Hi Mike,
Thank you! Very interesting. So the stuff at the end of message is not padding;
rather, it's terminator characters. Neat!
In my original post, I made a typo. There is no null character in the (text)
input file.
Okay, I tried the approach you recommended:
<xs:element name="label-message">
<xs:complexType>
<xs:sequence dfdl:separator="%NL;" dfdl:separatorPosition="infix">
<xs:element name="row" maxOccurs="unbounded">
<xs:complexType>
<xs:sequence dfdl:separator=":"
dfdl:separatorPosition="infix">
<xs:element name="label" type="xs:string" />
<xs:element name="message" type="xs:string"
dfdl:terminator="%WSP;%NL;"/>
</xs:sequence>
</xs:complexType>
</xs:element>
</xs:sequence>
</xs:complexType>
</xs:element>
Unfortunately, the XML output just contains the first row:
<label-message>
<row>
<label>Dear Sir</label>
<message> Thank you for your response.</message>
</row>
</label-message>
Is my DFDL schema faithfully implementing your suggestion? If yes, does this
mean there is a bug in Daffodil?
/Roger
From: Beckerle, Mike <[email protected]>
Sent: Tuesday, January 8, 2019 9:33 AM
To: [email protected]
Subject: [EXT] Re: How to trim a string of whitespace padding?
Hmmmm. You forgot to mention....
* Rows are separated by exactly one newline.
* Within a row, there is a label and message, separated by a colon.
* The message is a string padded by zero or more whitespace characters
(newlines, spaces).
The message is NUL terminated. This is what makes it unambiguous.
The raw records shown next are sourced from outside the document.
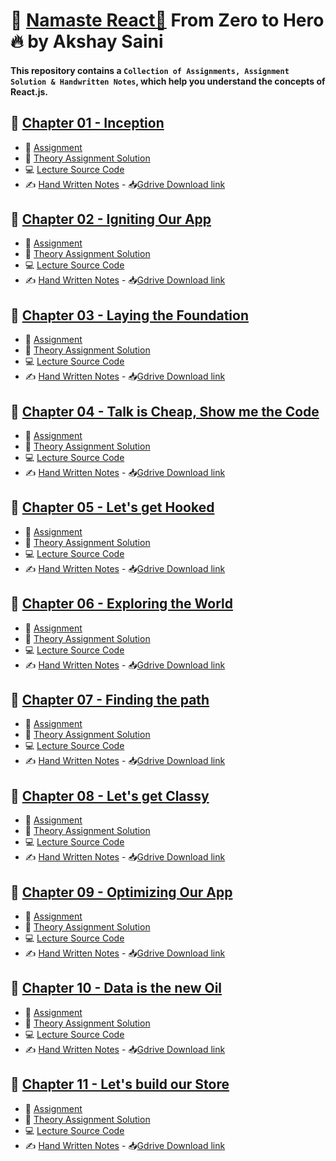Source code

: # 🙏 [Namaste React🚀](https://namastedev.com/learn/namaste-react) From Zero to Hero🔥 by Akshay Saini
#### This repository contains a `Collection of Assignments, Assignment Solution & Handwritten Notes`, which help you understand the concepts of React.js.

## 📕 [Chapter 01 - Inception](./01-Inception)
- 📖 [Assignment](./01-Inception/Theory/01%20-%20Assignment.md)
- 📝 [Theory Assignment Solution](./01-Inception/Theory/01%20-%20Assignment%20Soln.md)
- 💻 [Lecture Source Code](./01-Inception/Codes)
- ✍️ [Hand Written Notes](./01-Inception/Handwritten%20notes/episode%201%20-%20Inception%20.pdf) - 📥[Gdrive Download link](https://drive.google.com/file/d/1HddNgwFHjbqO8vUBQBJO72_1vhFe__vw/view?usp=drive_link)


## 📕 [Chapter 02 - Igniting Our App](./02-Igniting%20our%20App)
- 📖 [Assignment](./02-Igniting%20our%20App/Theory/02%20-%20Assignment.md)
- 📝 [Theory Assignment Solution](./02-Igniting%20our%20App/Theory/02%20-%20Assignment%20Soln.md)
- 💻 [Lecture Source Code](./02-Igniting%20our%20App/Codes)
- ✍️ [Hand Written Notes](./02-Igniting%20our%20App/Handwritten%20Notes/02%20-%20Igniting%20our%20App.pdf) - 📥[Gdrive Download link](https://drive.google.com/file/d/1i35tfOcvTfp2dR7owyWLyR6KYQHn3D6L/view?usp=sharing)


## 📕 [Chapter 03 - Laying the Foundation](./03-Laying%20the%20Foundation)
- 📖 [Assignment](./03-Laying%20the%20Foundation/Theory/03%20-%20Assignment.md)
- 📝 [Theory Assignment Solution](./03-Laying%20the%20Foundation/Theory/03%20-%20Assignment%20Soln.md)
- 💻 [Lecture Source Code](./03-Laying%20the%20Foundation/Codes)
- ✍️ [Hand Written Notes](./03-Laying%20the%20Foundation/Handwitten%20Notes/3%20-%20Laying%20the%20Foundation%20.pdf) - 📥[Gdrive Download link](https://drive.google.com/file/d/1IEZ9McVlgK0xM1LT0ydXs_JgrbGtiDmg/view?usp=sharing)


## 📕 [Chapter 04 - Talk is Cheap, Show me the Code](./04-Talk%20is%20cheap%2C%20show%20me%20the%20code)
- 📖 [Assignment](./04-Talk%20is%20cheap,%20show%20me%20the%20code/Theory/04%20-%20Assignment.md)
- 📝 [Theory Assignment Solution](./04-Talk%20is%20cheap%2C%20show%20me%20the%20code/Theory/04%20-%20Assignment%20Soln.md)
- 💻 [Lecture Source Code](./04-Talk%20is%20cheap%2C%20show%20me%20the%20code/Codes)
- ✍️ [Hand Written Notes](./04-Talk%20is%20cheap%2C%20show%20me%20the%20code/Handwritten%20Notes/4%20-%20Talk%20is%20cheap%20%2C%20show%20me%20the%20code.pdf) - 📥[Gdrive Download link](https://drive.google.com/file/d/1IYJgVw3SKSF9Az8IKYrb8u_tZaiuL3ay/view?usp=drive_link)


## 📕 [Chapter 05 - Let's get Hooked](./05-Let's%20get%20Hooked)
- 📖 [Assignment](./05-Let's%20get%20Hooked/Theory/5%20-%20Assignment.md)
- 📝 [Theory Assignment Solution](./05-Let's%20get%20Hooked/Theory/5%20-%20Assignment%20Soln.md)
- 💻 [Lecture Source Code](./05-Let's%20get%20Hooked/Codes)
- ✍️ [Hand Written Notes](./05-Let's%20get%20Hooked/Handwritten%20Notes/Ep%2005%20-%20Let's%20get%20Hooked%20.pdf) - 📥[Gdrive Download link](https://drive.google.com/file/d/1ImDghzKMBpe5TXZ5VPpGyhS-Y84UWDJi/view?usp=drive_link)


## 📕 [Chapter 06 - Exploring the World](./06-Exploring%20the%20World)
- 📖 [Assignment](./06-Exploring%20the%20World/Theory/06%20-%20Assignment.md)
- 📝 [Theory Assignment Solution](./06-Exploring%20the%20World/Theory/06%20-%20Assignment%20Soln.md)
- 💻 [Lecture Source Code](./06-Exploring%20the%20World/Codes)
- ✍️ [Hand Written Notes](./06-Exploring%20the%20World/Handwritten%20Notes/6%20-%20Exploring%20the%20World%20.pdf) - 📥[Gdrive Download link](https://drive.google.com/file/d/1J4Jnpkd-RSBW8V1ONKBbXvRYqm5bcl_6/view?usp=drive_link)


## 📕 [Chapter 07 - Finding the path](./07-Finding%20the%20Path)
- 📖 [Assignment](./07-Finding%20the%20Path/Thoery/7%20-%20Assignment.md)
- 📝 [Theory Assignment Solution](./07-Finding%20the%20Path/Thoery/7%20-%20Assignment%20Soln.md)
- 💻 [Lecture Source Code](./07-Finding%20the%20Path/Codes)
- ✍️ [Hand Written Notes](./07-Finding%20the%20Path/Handwritten%20Notes/07-Finding%20the%20path%20.pdf) - 📥[Gdrive Download link](https://drive.google.com/file/d/1L8TStcRexo78KPMN4nN4MVU9TZQmnYlq/view?usp=drive_link)


## 📕 [Chapter 08 - Let's get Classy](./08-Let's%20get%20classy)
- 📖 [Assignment](./08-Let's%20get%20classy/Theory/08%20-%20Asssigment.md)
- 📝 [Theory Assignment Solution](./08-Let's%20get%20classy/Theory/08%20-%20Assignment%20Soln.md)
- 💻 [Lecture Source Code](./08-Let's%20get%20classy/Codes)
- ✍️ [Hand Written Notes](./08-Let's%20get%20classy/Handwritten%20Notes/8-%20Let's%20get%20Classy.pdf) - 📥[Gdrive Download link](https://drive.google.com/file/d/1LYOvGPfun_K1qBX2sATKrNQhovPN0OCU/view?usp=drive_link)

## 📕 [Chapter 09 - Optimizing Our App](./09-Optimizing%20our%20App)
- 📖 [Assignment](./09-Optimizing%20our%20App/Theory/09%20-%20Assignment.md)
- 📝 [Theory Assignment Solution](./09-Optimizing%20our%20App/Theory/09%20-%20Assignment%20Soln.md)
- 💻 [Lecture Source Code](./09-Optimizing%20our%20App/Codes)
- ✍️ [Hand Written Notes](./09-Optimizing%20our%20App/Handwritten%20Notes/9-Optimizing%20our%20App.pdf) - 📥[Gdrive Download link](https://drive.google.com/file/d/1MdCpLWLxvOsAS5UmerFJ2NGvENEtrkDC/view?usp=sharing)


## 📕 [Chapter 10 - Data is the new Oil](./11-Data%20is%20the%20new%20Oil)
- 📖 [Assignment](./11-Data%20is%20the%20new%20Oil/Theory/11%20-%20Assignment.md)
- 📝 [Theory Assignment Solution](./11-Data%20is%20the%20new%20Oil/Theory/11%20-Assignment%20Soln.md)
- 💻 [Lecture Source Code](./11-Data%20is%20the%20new%20Oil/Codes)
- ✍️ [Hand Written Notes](./11-Data%20is%20the%20new%20Oil/Handwriten%20Notes/11-Data%20is%20the%20new%20oil.pdf) - 📥[Gdrive Download link](https://drive.google.com/file/d/1Nsj6R9QV-gSnWwCTszg6w1Ath1Z6lWk0/view?usp=sharing)

## 📕 [Chapter 11 - Let's build our Store](./12-Let's%20build%20our%20Store)
- 📖 [Assignment](./12-Let's%20build%20our%20Store/Theory/12%20-%20Assignment.md)
- 📝 [Theory Assignment Solution](./12-Let's%20build%20our%20Store/Theory/12%20-%20Assignment%20Soln.md)
- 💻 [Lecture Source Code](./12-Let's%20build%20our%20Store/Codes)
- ✍️ [Hand Written Notes](./12-Let's%20build%20our%20Store/Handwritten%20Notes/12-Let's%20build%20our%20Store.pdf) - 📥[Gdrive Download link](https://drive.google.com/file/d/1OUKRnWFSy_9GmHC7TJWcuW38smtzx_pP/view?usp=sharing)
Padding isn't going to do what you need here. It's not a way to edit the string
content.
I think lengthKind 'pattern' here isn't helping you anymore.
What about
<element name="message" dfdl:lengthKind="delimited"
dfdl:terminator="%WSP*;%NUL;" .../>
This is terminated by any amount of whitespace followed by a NUL.
This *should* work. I think.
I am a little worried about a possible bug.....that the stack of delimiters
Daffodil sets up is going to have the surrounding sequence's NL separator on
it, and that when scanning for the terminating delimiter for message, Daffodil
is going to stop at the first NL and claim that's the end of the row. This
would be a bug. This shouldn't be the case. The fact that message has its own
terminator should take the separator out of scope until the message element has
been isolated. But I'm a little worried that won't happen.
________________________________
From: Costello, Roger L. <[email protected]<mailto:[email protected]>>
Sent: Monday, January 7, 2019 8:43:58 AM
To: [email protected]<mailto:[email protected]>
Subject: How to trim a string of whitespace padding?
Hello DFDL community,
My input looks like this:
[cid:[email protected]]
One way to characterize the input is this:
* Rows are separated by exactly one newline.
* Within a row, there is a label and message, separated by a colon.
* The message is a string padded by zero or more whitespace characters
(newlines, spaces).
I tried this DFDL schema:
<xs:element name="label-message">
<xs:complexType>
<xs:sequence dfdl:separator="%NL;" dfdl:separatorPosition="infix">
<xs:element name="row" maxOccurs="unbounded">
<xs:complexType>
<xs:sequence dfdl:separator=":"
dfdl:separatorPosition="infix">
<xs:element name="label" type="xs:string" />
<xs:element name="message" type="xs:string"
dfdl:lengthKind="pattern"
dfdl:lengthPattern="[\x20-\x7F]+?(?=(\x0D\x0A|\x0A)([\x20-\x7F]|$))"
dfdl:representation="text"
dfdl:encoding="ASCII"
dfdl:textTrimKind="padChar"
dfdl:textStringPadCharacter="%WSP;"
dfdl:textStringJustification="left"
dfdl:terminator="%NUL;"/>
</xs:sequence>
</xs:complexType>
</xs:element>
</xs:sequence>
</xs:complexType>
</xs:element>
Running that I discovered that %WSP; can't be a padding character because it's
not a single character.
Is there a way to express this characterization in DFDL?
Note: I know that there are other ways to characterize the input, but I want to
see if it's possible to express this characterization in DFDL.
/Roger